> Your task: Leave the pictures out and print every record below exactly as it stands.

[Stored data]
◆ ◆ ◆ ◆ ◆

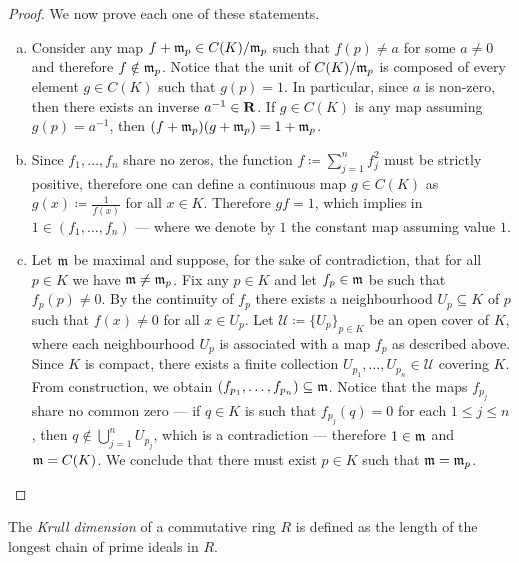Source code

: \begin{proof}
    We now prove each one of these statements.
    \begin{enumerate}[(a)]\setlength\itemsep{0em}
        \item Consider any map \(f + \mathfrak{m}_p \in C(K)/\mathfrak{m}_p\) such that
              \(f(p) \neq a\) for some \(a \neq 0\) and therefore \(f \notin
              \mathfrak{m}_p\). Notice that the unit of \(C(K)/\mathfrak{m}_p\) is composed of
              every element \(g \in C(K)\) such that \(g(p) = 1\). In particular, since
              \(a\) is non-zero, then there exists an inverse \(a^{-1} \in \mathbf{R}\). If
              \(g \in C(K)\) is any map assuming \(g(p) = a^{-1}\), then
              \((f + \mathfrak{m}_p) (g + \mathfrak{m}_p) = 1 + \mathfrak{m}_p\).

        \item Since \(f_1, \dots, f_n\) share no zeros, the function
              \(f \coloneq \sum_{j=1}^n f_j^2\) must be strictly positive, therefore one can
              define a continuous map \(g \in C(K)\) as \(g(x) \coloneq \frac{1}{f(x)}\) for
              all \(x \in K\). Therefore \(g f = 1\), which implies in
              \(1 \in (f_1, \dots, f_n)\) --- where we denote by \(1\) the constant map
              assuming value \(1\).

        \item Let \(\mathfrak{m}\) be maximal and suppose, for the sake of contradiction,
              that for all \(p \in K\) we have \(\mathfrak{m} \neq \mathfrak{m}_p\). Fix any
              \(p \in K\) and let \(f_p \in \mathfrak{m}\) be such that \(f_p(p) \neq 0\). By
              the continuity of \(f_p\) there exists a neighbourhood \(U_p \subseteq K\) of
              \(p\) such that \(f(x) \neq 0\) for all \(x \in U_p\). Let
              \(\mathcal{U} \coloneq \{ U_{p}\}_{p \in K}\) be an open cover of \(K\), where
              each neighbourhood \(U_p\) is associated with a map \(f_p\) as described
              above. Since \(K\) is compact, there exists a finite collection
              \(U_{p_1}, \dots, U_{p_n} \in \mathcal{U}\) covering \(K\). From construction,
              we obtain \((f_{p_1}, \dots, f_{p_n}) \subseteq \mathfrak{m}\). Notice that the
              maps \(f_{p_j}\) share no common zero --- if \(q \in K\) is such that
              \(f_{p_j}(q) = 0\) for each \(1 \leq j \leq n\), then
              \(q \notin \bigcup_{j=1}^n U_{p_j}\), which is a contradiction --- therefore
              \(1 \in \mathfrak{m}\) and \(\mathfrak{m} = C(K)\). We conclude that there must
              exist \(p \in K\) such that \(\mathfrak{m} = \mathfrak{m}_p\).
    \end{enumerate}
\end{proof}

\begin{definition}
    \label{def:krull-dimension}
    The \emph{Krull dimension} of a commutative ring \(R\) is defined as the length
    of the longest chain of prime ideals in \(R\).
\end{definition}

◆ ◆ ◆ ◆ ◆

> Your response:
Source code

: \begin{proof}
    We now prove each one of these statements.
    \begin{enumerate}[(a)]\setlength\itemsep{0em}
        \item Consider any map \(f + \mathfrak{m}_p \in C(K)/\mathfrak{m}_p\) such that
              \(f(p) \neq a\) for some \(a \neq 0\) and therefore \(f \notin
              \mathfrak{m}_p\). Notice that the unit of \(C(K)/\mathfrak{m}_p\) is composed of
              every element \(g \in C(K)\) such that \(g(p) = 1\). In particular, since
              \(a\) is non-zero, then there exists an inverse \(a^{-1} \in \mathbf{R}\). If
              \(g \in C(K)\) is any map assuming \(g(p) = a^{-1}\), then
              \((f + \mathfrak{m}_p) (g + \mathfrak{m}_p) = 1 + \mathfrak{m}_p\).

        \item Since \(f_1, \dots, f_n\) share no zeros, the function
              \(f \coloneq \sum_{j=1}^n f_j^2\) must be strictly positive, therefore one can
              define a continuous map \(g \in C(K)\) as \(g(x) \coloneq \frac{1}{f(x)}\) for
              all \(x \in K\). Therefore \(g f = 1\), which implies in
              \(1 \in (f_1, \dots, f_n)\) --- where we denote by \(1\) the constant map
              assuming value \(1\).

        \item Let \(\mathfrak{m}\) be maximal and suppose, for the sake of contradiction,
              that for all \(p \in K\) we have \(\mathfrak{m} \neq \mathfrak{m}_p\). Fix any
              \(p \in K\) and let \(f_p \in \mathfrak{m}\) be such that \(f_p(p) \neq 0\). By
              the continuity of \(f_p\) there exists a neighbourhood \(U_p \subseteq K\) of
              \(p\) such that \(f(x) \neq 0\) for all \(x \in U_p\). Let
              \(\mathcal{U} \coloneq \{ U_{p}\}_{p \in K}\) be an open cover of \(K\), where
              each neighbourhood \(U_p\) is associated with a map \(f_p\) as described
              above. Since \(K\) is compact, there exists a finite collection
              \(U_{p_1}, \dots, U_{p_n} \in \mathcal{U}\) covering \(K\). From construction,
              we obtain \((f_{p_1}, \dots, f_{p_n}) \subseteq \mathfrak{m}\). Notice that the
              maps \(f_{p_j}\) share no common zero --- if \(q \in K\) is such that
              \(f_{p_j}(q) = 0\) for each \(1 \leq j \leq n\), then
              \(q \notin \bigcup_{j=1}^n U_{p_j}\), which is a contradiction --- therefore
              \(1 \in \mathfrak{m}\) and \(\mathfrak{m} = C(K)\). We conclude that there must
              exist \(p \in K\) such that \(\mathfrak{m} = \mathfrak{m}_p\).
    \end{enumerate}
\end{proof}

\begin{definition}
    \label{def:krull-dimension}
    The \emph{Krull dimension} of a commutative ring \(R\) is defined as the length
    of the longest chain of prime ideals in \(R\).
\end{definition}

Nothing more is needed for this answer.